# My first data center... advice?



## HARRY304E (Sep 15, 2010)

FireInTheWire said:


> Hi Everyone!
> 
> I'm going to be working with a crew on a data center. I've done data in schools and stuff, but never in an actual data center. I'm still kinda new at this... so any general words of advice are appreciated. I've seen pictures of data centers and wow! Pretty interesting!
> 
> Thanks!


Hopefully you will have a good journeyman to work with that is willing to teach you how it works .

Make sure you watch everything closely and ask as many questions as you can so that you will learn this part of the trade fast.

Ask about what special tools you will need .

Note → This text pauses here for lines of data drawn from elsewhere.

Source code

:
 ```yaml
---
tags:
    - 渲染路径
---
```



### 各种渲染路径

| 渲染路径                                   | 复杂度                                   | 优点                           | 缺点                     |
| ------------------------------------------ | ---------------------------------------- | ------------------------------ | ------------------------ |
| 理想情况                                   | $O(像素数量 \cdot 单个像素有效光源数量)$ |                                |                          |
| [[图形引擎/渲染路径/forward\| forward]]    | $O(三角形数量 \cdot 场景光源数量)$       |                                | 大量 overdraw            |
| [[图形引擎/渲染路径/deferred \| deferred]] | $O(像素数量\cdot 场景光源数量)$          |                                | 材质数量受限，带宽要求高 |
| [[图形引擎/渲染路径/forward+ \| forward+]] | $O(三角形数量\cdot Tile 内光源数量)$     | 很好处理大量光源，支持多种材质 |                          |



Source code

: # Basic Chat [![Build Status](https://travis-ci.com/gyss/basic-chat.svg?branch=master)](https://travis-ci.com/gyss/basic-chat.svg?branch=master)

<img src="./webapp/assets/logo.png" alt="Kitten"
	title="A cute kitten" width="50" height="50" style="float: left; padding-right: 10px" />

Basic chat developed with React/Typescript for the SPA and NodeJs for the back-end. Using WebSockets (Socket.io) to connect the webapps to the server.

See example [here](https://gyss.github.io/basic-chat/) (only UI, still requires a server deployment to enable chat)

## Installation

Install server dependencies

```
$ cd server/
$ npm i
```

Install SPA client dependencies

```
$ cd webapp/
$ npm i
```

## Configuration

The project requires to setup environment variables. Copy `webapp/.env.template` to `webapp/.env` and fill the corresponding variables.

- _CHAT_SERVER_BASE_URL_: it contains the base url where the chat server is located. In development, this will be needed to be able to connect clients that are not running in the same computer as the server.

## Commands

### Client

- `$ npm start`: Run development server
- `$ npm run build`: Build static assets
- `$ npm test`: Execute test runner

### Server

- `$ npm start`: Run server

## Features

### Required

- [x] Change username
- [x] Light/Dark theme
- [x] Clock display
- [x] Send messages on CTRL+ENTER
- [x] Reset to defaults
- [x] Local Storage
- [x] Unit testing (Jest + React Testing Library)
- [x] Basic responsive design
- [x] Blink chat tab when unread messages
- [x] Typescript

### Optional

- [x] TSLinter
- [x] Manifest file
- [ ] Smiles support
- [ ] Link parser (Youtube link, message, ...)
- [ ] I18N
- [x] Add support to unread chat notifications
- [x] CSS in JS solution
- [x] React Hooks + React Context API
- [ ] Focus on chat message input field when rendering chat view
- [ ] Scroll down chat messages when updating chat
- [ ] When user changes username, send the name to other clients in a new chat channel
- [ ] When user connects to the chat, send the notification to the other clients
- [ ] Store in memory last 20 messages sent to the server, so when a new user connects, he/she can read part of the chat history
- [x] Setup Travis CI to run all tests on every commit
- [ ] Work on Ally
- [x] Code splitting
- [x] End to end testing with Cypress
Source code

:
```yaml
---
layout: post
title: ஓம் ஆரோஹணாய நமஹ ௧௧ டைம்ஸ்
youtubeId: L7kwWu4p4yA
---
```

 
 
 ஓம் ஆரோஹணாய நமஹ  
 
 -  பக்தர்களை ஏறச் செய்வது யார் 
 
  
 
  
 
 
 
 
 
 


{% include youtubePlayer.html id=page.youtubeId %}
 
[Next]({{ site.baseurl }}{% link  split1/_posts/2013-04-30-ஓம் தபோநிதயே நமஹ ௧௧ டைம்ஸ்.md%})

ask him to show you how to do punch down , Hopefully your eyes are good because those wires are small.


----------



## mikeh32 (Feb 16, 2009)

If you are new, and it has raised floor....

Hope you like crawling around. 

You will learn a lot of new things though. Data centers are a lot different then what you have been doing

How big is it?


----------



## Wireman191 (Aug 28, 2011)

Data centers are very fun to work at. Be ready for big wire, and big gear.:thumbup:
Pay attention to the Battery backup, and generator parts of it if possible, You wont get this experience in vary many places.
There will be a ton of guys on the job, just do as they do.:thumbsup:


----------



## Mr.C (Dec 20, 2009)

All joking asides be very cautious and mindful of polarity when working with the battery banks.


----------



## FireInTheWire (Oct 30, 2011)

mikeh32 said:


> If you are new, and it has raised floor....
> 
> Hope you like crawling around.
> 
> ...


It's for the state, so probably kinda big.


----------



## mikeh32 (Feb 16, 2009)

are you doing the low volt stuff, or higher?


----------



## FireInTheWire (Oct 30, 2011)

mikeh32 said:


> are you doing the low volt stuff, or higher?


Low voltage this time... the JATC said I could do this last low volt job until I get called out to a regular electrical job.


----------



## mikeh32 (Feb 16, 2009)

Hope you have small fingers, and glasses 

lol


----------



## FireInTheWire (Oct 30, 2011)

mikeh32 said:


> Hope you have small fingers, and glasses
> 
> lol


Yeah, no KIDDING! I am lucky enough to have narrow fingers, but I actually grew my fingernails a little bit last week so I could peel the tape off of the cables and seat the little wires in the jacks without completely destroying the tip of my thumbs.

:thumbup:


----------



## mikeh32 (Feb 16, 2009)

go to radio shack, and pick up this blue stripper/punch down

it looks like this











You will learn to love it


----------



## FireInTheWire (Oct 30, 2011)

Oooohhh.... I'll have to treat myself! Thanks!


----------



## mikeh32 (Feb 16, 2009)

it will help with stripping the wires, and pushing them in. 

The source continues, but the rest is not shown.